Open angle bracket '<' with few words after cleaned up if there's no closing bracket
alyohea opened this issue · 1 comments
alyohea commented
Describe the bug
After #544 being fixed it seems the issue is still persist. But it reproducible in another way
- Python Version: 3.8.13
- Bleach Version: 6.0.0
To Reproduce
Steps to reproduce the behavior:
# Fixed!
In [2]: bleach.clean("<random")
Out[2]: '<random'
# Fixed!
In [3]: bleach.clean("random<text")
Out[3]: 'random<text'
# Problem!
In [4]: bleach.clean("<random text")
Out[4]: ''
Expected behavior
In [4]: bleach.clean("<random text")
Out[4]: '<random text'
Additional context
Previously it was fixed by #667, so that <
without >
considered as eof-in-tag-name
, but in the case above it's considered as EOF in the attribute name -- 'eof-in-attribute-name'
:
392 if last_error_token:
393 B-> if last_error_token["data"] == "eof-in-tag-name":
394 # Handle the case where the text being parsed ends with <
395 # followed by a series of characters.

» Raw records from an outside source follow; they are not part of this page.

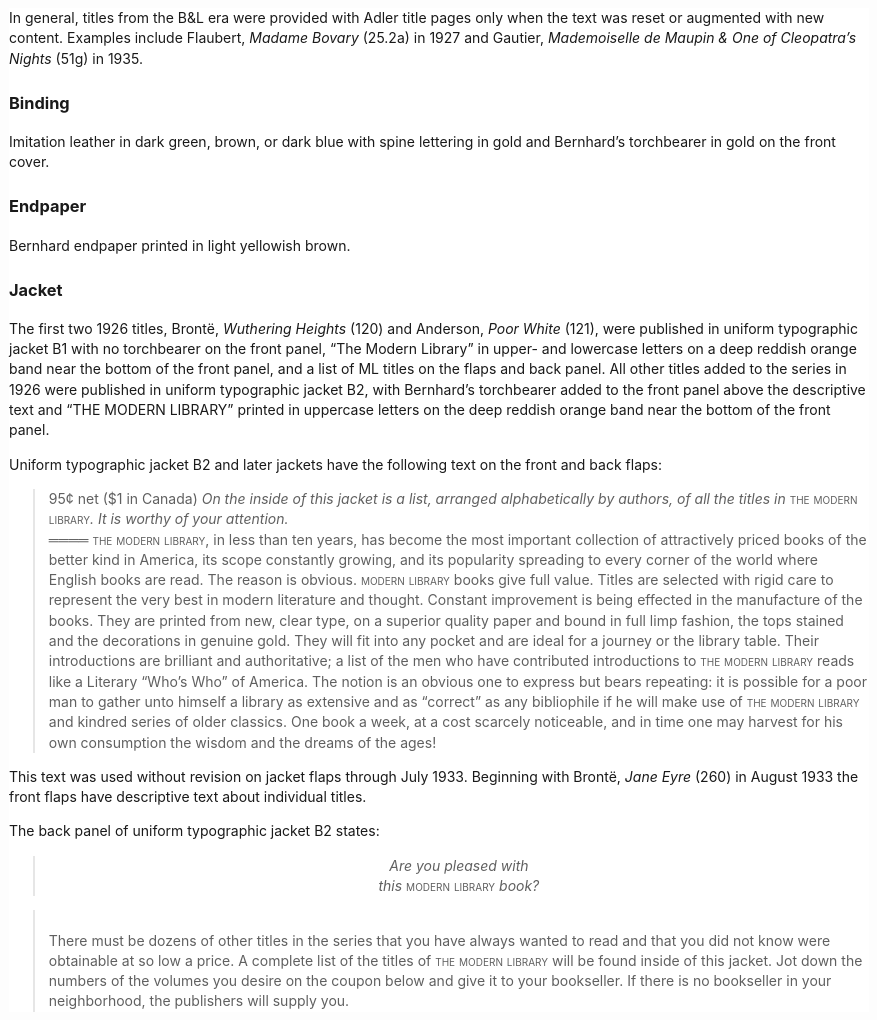 In general, titles from the B&L era were provided with Adler title pages only when the text was reset or augmented with new content. Examples include Flaubert, *Madame Bovary* (25.2a) in 1927 and Gautier, *Mademoiselle de Maupin & One of Cleopatra’s Nights* (51g) in 1935.  

### Binding  

Imitation leather in dark green, brown, or dark blue with spine lettering in gold and Bernhard’s torchbearer in gold on the front cover.  

### Endpaper  

Bernhard endpaper printed in light yellowish brown.  

### Jacket  

The first two 1926 titles, Brontë, *Wuthering Heights* (120) and Anderson, *Poor White* (121), were published in uniform typographic jacket B1 with no torchbearer on the front panel, “The Modern Library” in upper- and lowercase letters on a deep reddish orange band near the bottom of the front panel, and a list of ML titles on the flaps and back panel. All other titles added to the series in 1926 were published in uniform typographic jacket B2, with Bernhard’s torchbearer added to the front panel above the descriptive text and “THE MODERN LIBRARY” printed in uppercase letters on the deep reddish orange band near the bottom of the front panel.  

Uniform typographic jacket B2 and later jackets have the following text on the front and back flaps:  

> 95¢ net ($1 in Canada) 
*On the inside of this jacket is a list, arranged alphabetically by authors, of all the titles in* <span class="smallcaps">the modern library</span>*. It is worthy of your attention.*  
 ════ 
 <span class="smallcaps">the modern library,</span> in less than ten years, has become the most important collection of attractively priced books of the better kind in America, its scope constantly growing, and its popularity spreading to every corner of the world where English books are read. 
 >The reason is obvious. <span class="smallcaps">modern library</span> books give full value. Titles are selected with rigid care to represent the very best in modern literature and thought. Constant improvement is being effected in the manufacture of the books. They are printed from new, clear type, on a superior quality paper and bound in full limp fashion, the tops stained and the decorations in genuine gold. They will fit into any pocket and are ideal for a journey or the library table. Their introductions are brilliant and authoritative; a list of the men who have contributed introductions to <span class="smallcaps">the modern library</span> reads like a Literary “Who’s Who” of America. 
 The notion is an obvious one to express but bears repeating: it is possible for a poor man to gather unto himself a library as extensive and as “correct” as any bibliophile if he will make use of <span class="smallcaps"> the modern library</span> and kindred series of older classics. One book a week, at a cost scarcely noticeable, and in time one may harvest for his own consumption the wisdom and the dreams of the ages!  

This text was used without revision on jacket flaps through July 1933. Beginning with Brontë, *Jane Eyre* (260) in August 1933 the front flaps have descriptive text about individual titles.  

The back panel of uniform typographic jacket B2 states: 
><center><em>Are you pleased with </center>
><center>this</em> <span class="smallcaps">modern library</span><em> book?</em><center>

><br> There must be dozens of other titles in the series that you have always wanted to read and that you did not know were obtainable at so low a price. A complete list of the titles of <span class="smallcaps">the modern library</span> will be found inside of this jacket. Jot down the numbers of the volumes you desire on the coupon below and give it to your bookseller. If there is no bookseller in your neighborhood, the publishers will supply you.  
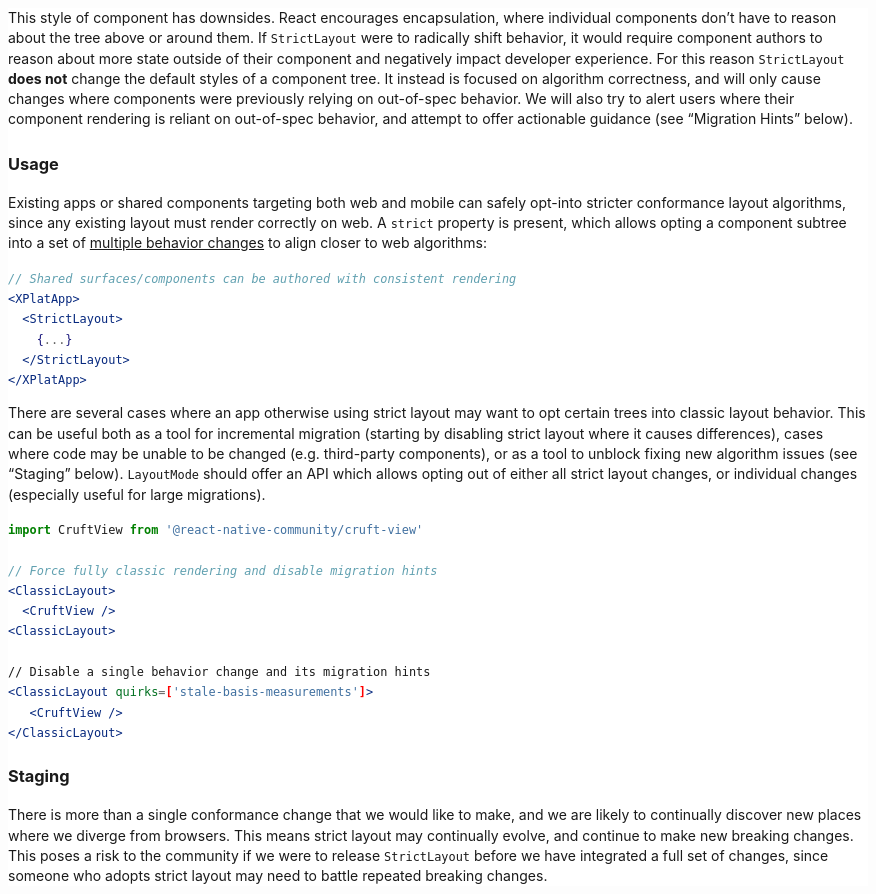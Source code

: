 This style of component has downsides. React encourages encapsulation, where individual components don’t have to reason about the tree above or around them. If `StrictLayout` were to radically shift behavior, it would require component authors to reason about more state outside of their component and negatively impact developer experience. For this reason `StrictLayout` **does not** change the default styles of a component tree. It instead is focused on algorithm correctness, and will only cause changes where components were previously relying on out-of-spec behavior. We will also try to alert users where their component rendering is reliant on out-of-spec behavior, and attempt to offer actionable guidance (see “Migration Hints” below).

### Usage

Existing apps or shared components targeting both web and mobile can safely opt-into stricter conformance layout algorithms, since any existing layout must render correctly on web. A `strict` property is present, which allows opting a component subtree into a set of [multiple behavior changes](https://fb.quip.com/l9ibAMvt6Bgu#temp:C:fMOd3c9cc6ceae04319be44e809c) to align closer to web algorithms:

```jsx
// Shared surfaces/components can be authored with consistent rendering
<XPlatApp>
  <StrictLayout>
    {...}
  </StrictLayout>
</XPlatApp>
```

There are several cases where an app otherwise using strict layout may want to opt certain trees into classic layout behavior. This can be useful both as a tool for incremental migration (starting by disabling strict layout where it causes differences), cases where code may be unable to be changed (e.g. third-party components), or as a tool to unblock fixing new algorithm issues (see “Staging” below). `LayoutMode` should offer an API which allows opting out of either all strict layout changes, or individual changes (especially useful for large migrations). 

```jsx
import CruftView from '@react-native-community/cruft-view' 

// Force fully classic rendering and disable migration hints
<ClassicLayout>
  <CruftView />
<ClassicLayout>

// Disable a single behavior change and its migration hints
<ClassicLayout quirks=['stale-basis-measurements']>
   <CruftView /> 
</ClassicLayout>
```

### Staging

There is more than a single conformance change that we would like to make, and we are likely to continually discover new places where we diverge from browsers. This means strict layout may continually evolve, and continue to make new breaking changes. This poses a risk to the community if we were to release `StrictLayout` before we have integrated a full set of changes, since someone who adopts strict layout may need to battle repeated breaking changes.
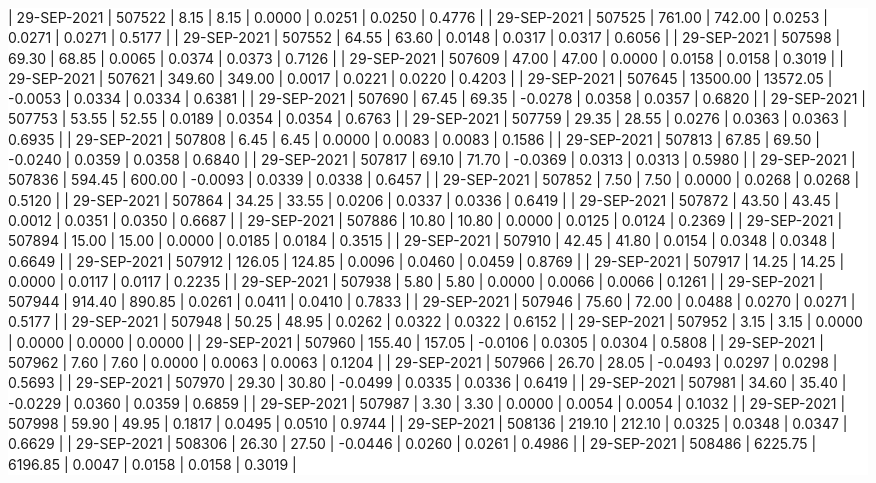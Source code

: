 | 29-SEP-2021 | 507522 | 8.15 | 8.15 | 0.0000 | 0.0251 | 0.0250 | 0.4776 |
| 29-SEP-2021 | 507525 | 761.00 | 742.00 | 0.0253 | 0.0271 | 0.0271 | 0.5177 |
| 29-SEP-2021 | 507552 | 64.55 | 63.60 | 0.0148 | 0.0317 | 0.0317 | 0.6056 |
| 29-SEP-2021 | 507598 | 69.30 | 68.85 | 0.0065 | 0.0374 | 0.0373 | 0.7126 |
| 29-SEP-2021 | 507609 | 47.00 | 47.00 | 0.0000 | 0.0158 | 0.0158 | 0.3019 |
| 29-SEP-2021 | 507621 | 349.60 | 349.00 | 0.0017 | 0.0221 | 0.0220 | 0.4203 |
| 29-SEP-2021 | 507645 | 13500.00 | 13572.05 | -0.0053 | 0.0334 | 0.0334 | 0.6381 |
| 29-SEP-2021 | 507690 | 67.45 | 69.35 | -0.0278 | 0.0358 | 0.0357 | 0.6820 |
| 29-SEP-2021 | 507753 | 53.55 | 52.55 | 0.0189 | 0.0354 | 0.0354 | 0.6763 |
| 29-SEP-2021 | 507759 | 29.35 | 28.55 | 0.0276 | 0.0363 | 0.0363 | 0.6935 |
| 29-SEP-2021 | 507808 | 6.45 | 6.45 | 0.0000 | 0.0083 | 0.0083 | 0.1586 |
| 29-SEP-2021 | 507813 | 67.85 | 69.50 | -0.0240 | 0.0359 | 0.0358 | 0.6840 |
| 29-SEP-2021 | 507817 | 69.10 | 71.70 | -0.0369 | 0.0313 | 0.0313 | 0.5980 |
| 29-SEP-2021 | 507836 | 594.45 | 600.00 | -0.0093 | 0.0339 | 0.0338 | 0.6457 |
| 29-SEP-2021 | 507852 | 7.50 | 7.50 | 0.0000 | 0.0268 | 0.0268 | 0.5120 |
| 29-SEP-2021 | 507864 | 34.25 | 33.55 | 0.0206 | 0.0337 | 0.0336 | 0.6419 |
| 29-SEP-2021 | 507872 | 43.50 | 43.45 | 0.0012 | 0.0351 | 0.0350 | 0.6687 |
| 29-SEP-2021 | 507886 | 10.80 | 10.80 | 0.0000 | 0.0125 | 0.0124 | 0.2369 |
| 29-SEP-2021 | 507894 | 15.00 | 15.00 | 0.0000 | 0.0185 | 0.0184 | 0.3515 |
| 29-SEP-2021 | 507910 | 42.45 | 41.80 | 0.0154 | 0.0348 | 0.0348 | 0.6649 |
| 29-SEP-2021 | 507912 | 126.05 | 124.85 | 0.0096 | 0.0460 | 0.0459 | 0.8769 |
| 29-SEP-2021 | 507917 | 14.25 | 14.25 | 0.0000 | 0.0117 | 0.0117 | 0.2235 |
| 29-SEP-2021 | 507938 | 5.80 | 5.80 | 0.0000 | 0.0066 | 0.0066 | 0.1261 |
| 29-SEP-2021 | 507944 | 914.40 | 890.85 | 0.0261 | 0.0411 | 0.0410 | 0.7833 |
| 29-SEP-2021 | 507946 | 75.60 | 72.00 | 0.0488 | 0.0270 | 0.0271 | 0.5177 |
| 29-SEP-2021 | 507948 | 50.25 | 48.95 | 0.0262 | 0.0322 | 0.0322 | 0.6152 |
| 29-SEP-2021 | 507952 | 3.15 | 3.15 | 0.0000 | 0.0000 | 0.0000 | 0.0000 |
| 29-SEP-2021 | 507960 | 155.40 | 157.05 | -0.0106 | 0.0305 | 0.0304 | 0.5808 |
| 29-SEP-2021 | 507962 | 7.60 | 7.60 | 0.0000 | 0.0063 | 0.0063 | 0.1204 |
| 29-SEP-2021 | 507966 | 26.70 | 28.05 | -0.0493 | 0.0297 | 0.0298 | 0.5693 |
| 29-SEP-2021 | 507970 | 29.30 | 30.80 | -0.0499 | 0.0335 | 0.0336 | 0.6419 |
| 29-SEP-2021 | 507981 | 34.60 | 35.40 | -0.0229 | 0.0360 | 0.0359 | 0.6859 |
| 29-SEP-2021 | 507987 | 3.30 | 3.30 | 0.0000 | 0.0054 | 0.0054 | 0.1032 |
| 29-SEP-2021 | 507998 | 59.90 | 49.95 | 0.1817 | 0.0495 | 0.0510 | 0.9744 |
| 29-SEP-2021 | 508136 | 219.10 | 212.10 | 0.0325 | 0.0348 | 0.0347 | 0.6629 |
| 29-SEP-2021 | 508306 | 26.30 | 27.50 | -0.0446 | 0.0260 | 0.0261 | 0.4986 |
| 29-SEP-2021 | 508486 | 6225.75 | 6196.85 | 0.0047 | 0.0158 | 0.0158 | 0.3019 |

It's treated as a tag
396 # name that abruptly ends, but we should treat that like
397 # character data
398 yield {
(Pdb)
399 "type": TAG_TOKEN_TYPE_CHARACTERS,
400 "data": "<" + self.currentToken["name"],
401 }
402 else:
403 yield last_error_token
404
405 def consumeEntity(self, allowedChar=None, fromAttribute=False):
406 # If this tokenizer is set to consume entities, then we can let the
407 # superclass do its thing.
408 if self.consume_entities:
409 return super().consumeEntity(allowedChar, fromAttribute)
(Pdb) last_error_token
{'type': 7, 'data': 'eof-in-attribute-name'}
willkg commented
Thank you for writing this up!